Well, now that you mention it, there's another trace right in front of
the oops. Don't know why I missed it - probably thought it was the same
thing. It says allocation failure. I am running FC2 with 128MB SDRAM.

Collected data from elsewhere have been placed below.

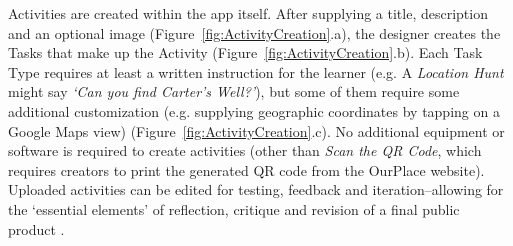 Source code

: Activities are created within the app itself. After supplying a title, description and an optional image (Figure~\ref{fig:ActivityCreation}.a), the designer creates the Tasks that make up the Activity (Figure~\ref{fig:ActivityCreation}.b). Each Task Type requires at least a written instruction for the learner (e.g. A \textit{Location Hunt} might say \textit{`Can you find Carter's Well?'}), but some of them require some additional customization (e.g. supplying geographic coordinates by tapping on a Google Maps view) (Figure~\ref{fig:ActivityCreation}.c). No additional equipment or software is required to create activities (other than \textit{Scan the QR Code}, which requires creators to print the generated QR code from the OurPlace website). Uploaded activities can be edited for testing, feedback and iteration--allowing for the `essential elements' of reflection, critique and revision of a final public product \citep{Larmer2015}. 
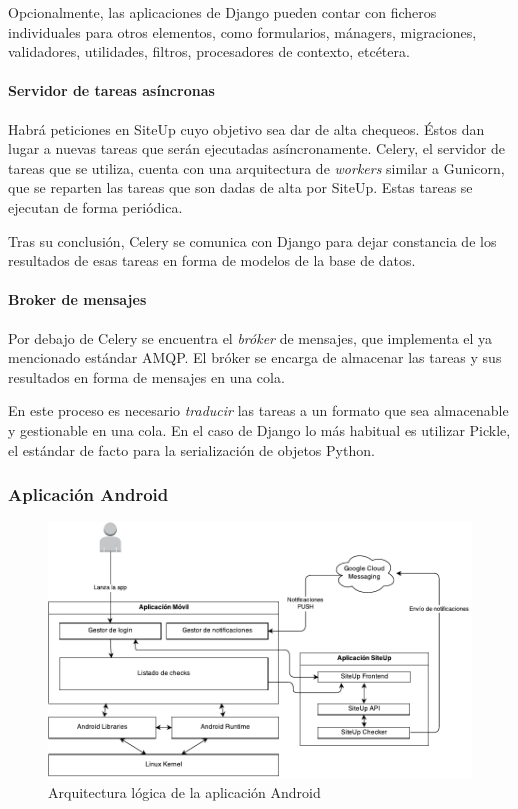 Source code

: Opcionalmente, las aplicaciones de Django pueden contar con ficheros
individuales para otros elementos, como formularios, mánagers, migraciones,
validadores, utilidades, filtros, procesadores de contexto, etcétera.

\paragraph{Servidor de tareas asíncronas}

Habrá peticiones en SiteUp cuyo objetivo sea dar de alta chequeos. Éstos dan
lugar a nuevas tareas que serán ejecutadas asíncronamente. Celery, el servidor
de tareas que se utiliza, cuenta con una arquitectura de \textit{workers}
similar a Gunicorn, que se reparten las tareas que son dadas de alta por
SiteUp. Estas tareas se ejecutan de forma periódica. 

Tras su conclusión, Celery se comunica con Django para dejar constancia de los
resultados de esas tareas en forma de modelos de la base de datos.

\paragraph{Broker de mensajes}

Por debajo de Celery se encuentra el \textit{bróker} de mensajes, que implementa
el ya mencionado estándar \ac{AMQP}. El bróker se encarga de almacenar las
tareas y sus resultados en forma de mensajes en una cola. 

En este proceso es necesario \textit{traducir} las tareas a un formato que sea
almacenable y gestionable en una cola. En el caso de Django lo más habitual es
utilizar Pickle, el estándar de facto para la serialización de objetos Python.

\subsubsection{Aplicación Android}
\label{subsec:arquitectura-logica-android}


\begin{figure}[hbtp]
  \centering
  \includegraphics[width=\textwidth]{5_diseno/diagrama_arquitectura_logica_android}
  \caption{Arquitectura lógica de la aplicación Android}
  \label{fig:arquitectura-logica-android}
\end{figure}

thunderbird-bin: page allocation failure. order:5, mode:0x50
[<0212d155>] __alloc_pages+0x29a/0x2b4
[<0212d187>] __get_free_pages+0x18/0x24
[<0212f6ec>] kmem_getpages+0x15/0x98
[<0212ff3c>] cache_grow+0x7b/0x18e
[<02130184>] cache_alloc_refill+0x135/0x164
[<02130562>] __kmalloc+0x64/0x76
[<0a8e7e0a>] xfs_iext_realloc+0x1c8/0x23b [xfs]
[<0a8c4883>] xfs_bmap_insert_exlist+0x23/0xae [xfs]
[<0a8c1cc7>] xfs_bmap_add_extent_hole_delay+0x42f/0x485 [xfs]
[<0218fcd9>] __delay+0x9/0xa
[<021f9ec8>] dma_timer_expiry+0x0/0x63
[<0a8bf6e8>] xfs_bmap_add_extent+0x13b/0x38e [xfs]
[<0a8c66d9>] xfs_bmapi+0x946/0x104d [xfs]
[<0a8f997b>] xfs_trans_read_buf+0x44/0x2d9 [xfs]
[<0a8cbe79>] xfs_bmbt_get_state+0xa/0x18 [xfs]
[<0a8c4ef4>] xfs_bmap_search_extents+0x3d/0x43 [xfs]
[<0a8c60a7>] xfs_bmapi+0x314/0x104d [xfs]
[<0a8ea9fe>] xfs_iomap_write_delay+0x54a/0x5b6 [xfs]
[<0212c0a1>] mempool_alloc+0x5d/0xf6
[<0a8e9f4c>] xfs_iomap+0x23b/0x3eb [xfs] Jun 3 19:57:11 cobra kernel:
[<0a8e9ff4>] xfs_iomap+0x2e3/0x3eb [xfs]
[<0a90910c>] xfs_bmap+0x1a/0x1e [xfs]
[<0a9036f3>] linvfs_get_block_core+0x83/0x234 [xfs]
[<021e25f6>] cfq_next_request+0x21/0x37
[<02140f8b>] __wait_on_buffer+0x7d/0x85 Jun 3 19:57:11 cobra kernel:
[<0a9038b7>] linvfs_get_block+0x13/0x17 [xfs]
[<021425a7>] __block_prepare_write+0x146/0x3a5
[<02142e47>] block_prepare_write+0x16/0x22
[<0a9038a4>] linvfs_get_block+0x0/0x17 [xfs]
[<0212b79d>] generic_file_aio_write_nolock+0x57e/0x84e
[<0a9038a4>] linvfs_get_block+0x0/0x17 [xfs]
[<0a8e91d1>] xfs_ichgtime+0xee/0xf6 [xfs] Jun 3 19:57:11 cobra kernel:
[<0a908e2a>] xfs_write+0x3e5/0x675 [xfs]
[<0a9058cf>] linvfs_write+0xa6/0xbc [xfs]
[<021400cb>] do_sync_write+0x68/0x9d
[<02146f77>] sys_stat64+0x1e/0x23
[<021401b8>] vfs_write+0xb8/0xe4
[<02140252>] sys_write+0x2c/0x42

2004-06-07 10:38:57

by Ivan Gyurdiev

[permalink] [raw]
Subject: Re: xfs corruption or not


> Do you know if the kernel was low on memory at the time? (any
> signs of allocation failures in your system log?)
>
> This looks like a memory allocation failure which hasn't been
> gracefully handled (or approriately retried) in XFS - there's
> a few patches being worked on to improve this, but they aren't
> ready to be merged in just yet.


---
Well, now that you mention it, there's another trace right in front of
the oops. Don't know why I missed it - probably thought it was the same
thing. It says allocation failure. I am running FC2 with 128MB SDRAM.
----

(Trace in previous message in thread)

I think this is caused by working with a 385 MB LKML archive file when
low on memory (basically all the time..) I can't ls -l that particular
folder after t-bird locks up, since ls locks up too and becomes unkillable.